I wish I were a disciplined cook, or unimaginative or even both. I’d have a timetable on my fridge door and I’d stick to it like clockwork. I’d look at it in the morning and serenely cook lunch and dinner without any heartburn or anger issues. I would achieve a Zen like state in my kitchen.
I have a repertoire of recipes that could easily take us through a fortnight of meals. It would be so easy. Three meat, three chicken, three fish, three veg. Half a dozen accompaniments. Rinse. Repeat. If only I could bear the monotony and boredom.
But I can’t. I have been seduced by the world of internet recipes. The siren call of world cuisine and exotica is too strong to resist. I have gone over to the dark side of cooking shows and recipe books and I am afraid there is no turning back.
I dream of whipping up new and startling food combinations on a daily basis, à la contestants on my favourite cooking show. I fantasise about my family showering praise on my wonderful culinary chutzpah as they eagerly help themselves to seconds and even thirds. But every morning as I open my fridge and freezer, these dreams evaporate and I stare at the chicken (no guinea fowls or Cornish hens) and the cauliflower (oh for some Brussel sprouts or zucchini flowers instead) in despair.
I am also slowly losing faith in my family’s ability to generate enough novelty in their eating habits. The dreaded phrase “what do you want to eat tonight?” causes temporary deafness or empties the room so fast it creates a vacuum in which I am left, alone and grasping at straws. Yet, the constant gripe is “Chicken again?” as if I am the sole guardian of the arcane science of conjuring up new species of edible animals on a regular basis. I’m happy to cook. Just tell me what to cook.

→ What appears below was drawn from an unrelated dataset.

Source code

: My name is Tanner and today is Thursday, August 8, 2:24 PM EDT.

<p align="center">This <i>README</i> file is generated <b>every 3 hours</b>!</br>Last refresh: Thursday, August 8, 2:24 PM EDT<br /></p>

But don’t make me do last minute shopping either. Nothing is worse to a cook touched by OCD as the recipe that waits till the last ingredient to blithely inform you that the only way to get this spice or that herb is to swim the ocean or scale a mountain. Sure, I could leave it out. Not. That would ensure indigestion induced nightmares where some disembodied voice mocks my inadequacy. “Call yourself a cook? And you couldn’t source the one ingredient that every tribesman in the deepest Kalahari knows is indispensable to that recipe? Mwahahaha!!” Etc.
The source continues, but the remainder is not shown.